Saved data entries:

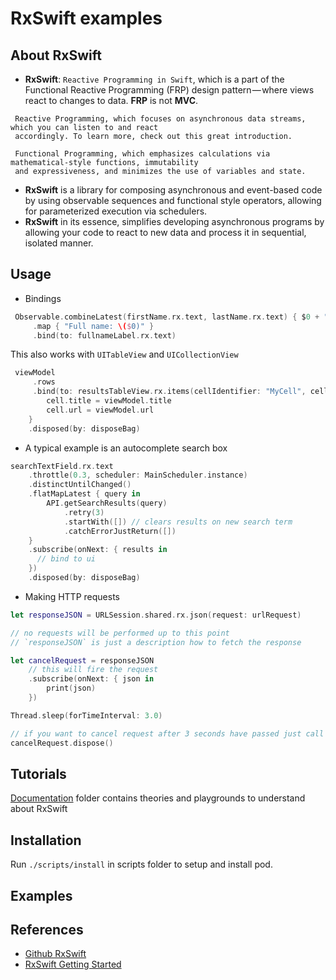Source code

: # RxSwift examples
## About RxSwift
* **RxSwift**: ```Reactive Programming in Swift```, which is a part of the Functional Reactive Programming (FRP) design pattern — where views react to changes to data. **FRP** is not **MVC**. 
``` 
 Reactive Programming, which focuses on asynchronous data streams, which you can listen to and react 
 accordingly. To learn more, check out this great introduction.
```
```
 Functional Programming, which emphasizes calculations via mathematical-style functions, immutability 
 and expressiveness, and minimizes the use of variables and state.
```
* **RxSwift** is a library for composing asynchronous and event-based code by using observable sequences and functional style operators, allowing for parameterized execution via schedulers.
* **RxSwift** in its essence, simplifies developing asynchronous programs by allowing your code to react to new data and process it in sequential, isolated manner.

## Usage
* Bindings
```swift
 Observable.combineLatest(firstName.rx.text, lastName.rx.text) { $0 + " " + $1 }
     .map { "Full name: \($0)" }
     .bind(to: fullnameLabel.rx.text)
```

This also works with `UITableView` and `UICollectionView`

```swift
 viewModel
     .rows
     .bind(to: resultsTableView.rx.items(cellIdentifier: "MyCell", cellType: MyCustomCell.self)) { (_, viewModel, cell) in
        cell.title = viewModel.title
        cell.url = viewModel.url
    }
    .disposed(by: disposeBag)
```

* A typical example is an autocomplete search box

```swift
searchTextField.rx.text
    .throttle(0.3, scheduler: MainScheduler.instance)
    .distinctUntilChanged()
    .flatMapLatest { query in
        API.getSearchResults(query)
            .retry(3)
            .startWith([]) // clears results on new search term
            .catchErrorJustReturn([])
    }
    .subscribe(onNext: { results in
      // bind to ui
    })
    .disposed(by: disposeBag)
```

* Making HTTP requests
```swift
let responseJSON = URLSession.shared.rx.json(request: urlRequest)

// no requests will be performed up to this point
// `responseJSON` is just a description how to fetch the response

let cancelRequest = responseJSON
    // this will fire the request
    .subscribe(onNext: { json in
        print(json)
    })

Thread.sleep(forTimeInterval: 3.0)

// if you want to cancel request after 3 seconds have passed just call
cancelRequest.dispose()
```

## Tutorials
[Documentation](https://github.com/blkbrds/sample-rxswift/edit/master/Documentation) folder contains theories and playgrounds to understand about RxSwift

## Installation
Run ```./scripts/install``` in scripts folder to setup and install pod.

## Examples

## References
* [Github RxSwift](https://github.com/ReactiveX/RxSwift)
* [RxSwift Getting Started](https://github.com/ReactiveX/RxSwift/blob/master/Documentation/GettingStarted.md)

## PROBLEM DESCRIPTION
Without the pictures, reproduce every entry exactly as written.

## EXERCISE SOLUTION
Source code

: # RxSwift examples
## About RxSwift
* **RxSwift**: ```Reactive Programming in Swift```, which is a part of the Functional Reactive Programming (FRP) design pattern — where views react to changes to data. **FRP** is not **MVC**. 
``` 
 Reactive Programming, which focuses on asynchronous data streams, which you can listen to and react 
 accordingly. To learn more, check out this great introduction.
```
```
 Functional Programming, which emphasizes calculations via mathematical-style functions, immutability 
 and expressiveness, and minimizes the use of variables and state.
```
* **RxSwift** is a library for composing asynchronous and event-based code by using observable sequences and functional style operators, allowing for parameterized execution via schedulers.
* **RxSwift** in its essence, simplifies developing asynchronous programs by allowing your code to react to new data and process it in sequential, isolated manner.

## Usage
* Bindings
```swift
 Observable.combineLatest(firstName.rx.text, lastName.rx.text) { $0 + " " + $1 }
     .map { "Full name: \($0)" }
     .bind(to: fullnameLabel.rx.text)
```

This also works with `UITableView` and `UICollectionView`

```swift
 viewModel
     .rows
     .bind(to: resultsTableView.rx.items(cellIdentifier: "MyCell", cellType: MyCustomCell.self)) { (_, viewModel, cell) in
        cell.title = viewModel.title
        cell.url = viewModel.url
    }
    .disposed(by: disposeBag)
```

* A typical example is an autocomplete search box

```swift
searchTextField.rx.text
    .throttle(0.3, scheduler: MainScheduler.instance)
    .distinctUntilChanged()
    .flatMapLatest { query in
        API.getSearchResults(query)
            .retry(3)
            .startWith([]) // clears results on new search term
            .catchErrorJustReturn([])
    }
    .subscribe(onNext: { results in
      // bind to ui
    })
    .disposed(by: disposeBag)
```

* Making HTTP requests
```swift
let responseJSON = URLSession.shared.rx.json(request: urlRequest)

// no requests will be performed up to this point
// `responseJSON` is just a description how to fetch the response

let cancelRequest = responseJSON
    // this will fire the request
    .subscribe(onNext: { json in
        print(json)
    })

Thread.sleep(forTimeInterval: 3.0)

// if you want to cancel request after 3 seconds have passed just call
cancelRequest.dispose()
```

## Tutorials
[Documentation](https://github.com/blkbrds/sample-rxswift/edit/master/Documentation) folder contains theories and playgrounds to understand about RxSwift

## Installation
Run ```./scripts/install``` in scripts folder to setup and install pod.

## Examples

## References
* [Github RxSwift](https://github.com/ReactiveX/RxSwift)
* [RxSwift Getting Started](https://github.com/ReactiveX/RxSwift/blob/master/Documentation/GettingStarted.md)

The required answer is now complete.